• _YOUR TASK_
What are the lines from the top of the entries through the one with "### Logging"? Write them out exactly, with no pictures.

[Stored data]
□ □ □ □ □ □ □

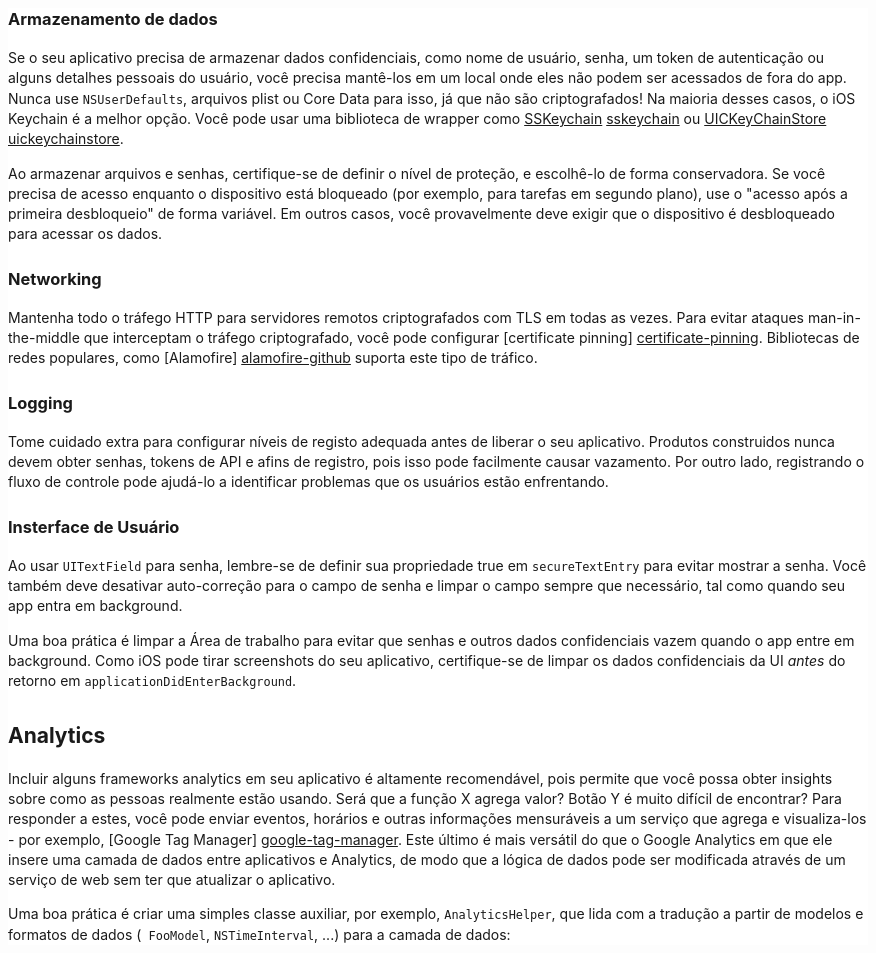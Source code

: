 ### Armazenamento de dados

Se o seu aplicativo precisa de armazenar dados confidenciais, como nome de usuário, senha, um token de autenticação ou alguns detalhes pessoais do usuário, você precisa mantê-los em um local onde eles não podem ser acessados de fora do app. Nunca use `NSUserDefaults`, arquivos plist ou Core Data para isso, já que não são criptografados! Na maioria desses casos, o iOS Keychain é a melhor opção. Você pode usar uma biblioteca de wrapper como [SSKeychain] [sskeychain] ou [UICKeyChainStore] [uickeychainstore].

Ao armazenar arquivos e senhas, certifique-se de definir o nível de proteção, e escolhê-lo de forma conservadora. Se você precisa de acesso enquanto o dispositivo está bloqueado (por exemplo, para tarefas em segundo plano), use o "acesso após a primeira desbloqueio" de forma variável. Em outros casos, você provavelmente deve exigir que o dispositivo é desbloqueado para acessar os dados.

### Networking

Mantenha todo o tráfego HTTP para servidores remotos criptografados com TLS em todas as vezes. Para evitar ataques man-in-the-middle que interceptam o tráfego criptografado, você pode configurar [certificate pinning] [certificate-pinning]. Bibliotecas de redes populares, como [Alamofire] [alamofire-github] suporta este tipo de tráfico.

### Logging

Tome cuidado extra para configurar níveis de registo adequada antes de liberar o seu aplicativo. Produtos construidos nunca devem obter senhas, tokens de API e afins de registro, pois isso pode facilmente causar vazamento. Por outro lado, registrando o fluxo de controle pode ajudá-lo a identificar problemas que os usuários estão enfrentando.

### Insterface de Usuário

Ao usar `UITextField` para senha, lembre-se de definir sua propriedade true em `secureTextEntry` para evitar mostrar a senha. Você também deve desativar auto-correção para o campo de senha e limpar o campo sempre que necessário, tal como quando seu app entra em background.

Uma boa prática é limpar a Área de trabalho para evitar que senhas e outros dados confidenciais vazem quando o app entre em background. Como iOS pode tirar screenshots do seu aplicativo, certifique-se de limpar os dados confidenciais da UI _antes_ do retorno em `applicationDidEnterBackground`.

[apple-security-guide]: https://www.apple.com/business/docs/iOS_Security_Guide.pdf
[sskeychain]: https://github.com/soffes/sskeychain
[uickeychainstore]: https://github.com/kishikawakatsumi/UICKeyChainStore
[certificate-pinning]: https://possiblemobile.com/2013/03/ssl-pinning-for-increased-app-security/
[alamofire-github]: https://github.com/Alamofire/Alamofire

## Analytics

Incluir alguns frameworks analytics em seu aplicativo é altamente recomendável, pois permite que você possa obter insights sobre como as pessoas realmente estão usando. Será que a função X agrega valor? Botão Y é muito difícil de encontrar? Para responder a estes, você pode enviar eventos, horários e outras informações mensuráveis a um serviço que agrega e visualiza-los - por exemplo, [Google Tag Manager] [google-tag-manager]. Este último é mais versátil do que o Google Analytics em que ele insere uma camada de dados entre aplicativos e Analytics, de modo que a lógica de dados pode ser modificada através de um serviço de web sem ter que atualizar o aplicativo.

[google-tag-manager]: https://www.google.com/analytics/tag-manager/

Uma boa prática é criar uma simples classe auxiliar, por exemplo, `AnalyticsHelper`, que lida com a tradução a partir de modelos e formatos de dados (` FooModel`, `NSTimeInterval`, ...) para a camada de dados:


[SwiftUI]: /SwiftUIDemo
[Coordinators]: /Demo/Demo/MainCoordinator.swift
[Core]: /Core
[protocol]: /Core/Core/Coordinator.swift
[KeychainService]: /KeychainService
[LocalStore]: /LocalStore
[Networking]: /Networking
[Resources]: /Resources
[erro]: https://stackoverflow.com/questions/57907817/dyld-library-not-loaded-swiftui-when-app-runs-on-ios-12-using-availableios-13
[dry]: https://en.wikipedia.org/wiki/Don%27t_repeat_yourself
[swift-gitignore]: https://github.com/github/gitignore/blob/master/Swift.gitignore
[objc-gitignore]: https://github.com/github/gitignore/blob/master/Objective-C.gitignore
[cocoapods]: https://cocoapods.org/
[cocoapods-pod-sintaxe]: http://guides.cocoapods.org/syntax/podfile.html#pod
[comprometendo-pods]: https://www.dzombak.com/blog/2014/03/including-pods-in-source-control.html
[stringsdict-format]: https://developer.apple.com/library/prerelease/ios/documentation/MacOSX/Conceptual/BPInternational/StringsdictFileFormat/StringsdictFileFormat.html
[language-plural-rules]: http://www.unicode.org/cldr/charts/latest/supplemental/language_plural_rules.html
[gitflow-github]: https://github.com/nvie/gitflow
[mvvm]: https://www.raywenderlich.com/158-coordinator-tutorial-for-ios-getting-started
[elm-escape-from-callback-hell]: http://elm-lang.org/learn/escape-from-callback-hell
[Swiftyjson]: https://github.com/SwiftyJSON/SwiftyJSON
[Argo]: https://github.com/thoughtbot/Argo
[wwdc-autolayout-mysteries]: https://developer.apple.com/videos/wwdc/2015/?id=219
[edward-huynh-requiresconstraintbasedlayout]: http://www.edwardhuynh.com/blog/2013/11/24/the-mystery-of-the-requiresconstraintbasedlayout/
[khanlou-destroy-massive-vc]: http://khanlou.com/2014/09/8-patterns-to-help-you-destroy-massive-view-controller/
[asset-catalogs]: https://developer.apple.com/library/ios/recipes/xcode_help-image_catalog-1.0/Recipe.html
[vector-assets]: http://martiancraft.com/blog/2014/09/vector-images-xcode6/
[jared-sinclair-signing-tips]: http://blog.jaredsinclair.com/post/116436789850/
[testflight]: https://developer.apple.com/testflight/
[testflight-discussion]: http://blog.supertop.co/post/108759935377/app-developer-friends-try-testflight
[provisioning]: https://github.com/chockenberry/Provisioning
[itunes-connect]: https://itunesconnect.apple.com
[futu-blog-iap]: http://futurice.com/blog/validating-in-app-purchases-in-your-ios-app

□ □ □ □ □ □ □

• _FINISHED EXERCISE_
Source code

: ### Armazenamento de dados

Se o seu aplicativo precisa de armazenar dados confidenciais, como nome de usuário, senha, um token de autenticação ou alguns detalhes pessoais do usuário, você precisa mantê-los em um local onde eles não podem ser acessados de fora do app. Nunca use `NSUserDefaults`, arquivos plist ou Core Data para isso, já que não são criptografados! Na maioria desses casos, o iOS Keychain é a melhor opção. Você pode usar uma biblioteca de wrapper como [SSKeychain] [sskeychain] ou [UICKeyChainStore] [uickeychainstore].

Ao armazenar arquivos e senhas, certifique-se de definir o nível de proteção, e escolhê-lo de forma conservadora. Se você precisa de acesso enquanto o dispositivo está bloqueado (por exemplo, para tarefas em segundo plano), use o "acesso após a primeira desbloqueio" de forma variável. Em outros casos, você provavelmente deve exigir que o dispositivo é desbloqueado para acessar os dados.

### Networking

Mantenha todo o tráfego HTTP para servidores remotos criptografados com TLS em todas as vezes. Para evitar ataques man-in-the-middle que interceptam o tráfego criptografado, você pode configurar [certificate pinning] [certificate-pinning]. Bibliotecas de redes populares, como [Alamofire] [alamofire-github] suporta este tipo de tráfico.

### Logging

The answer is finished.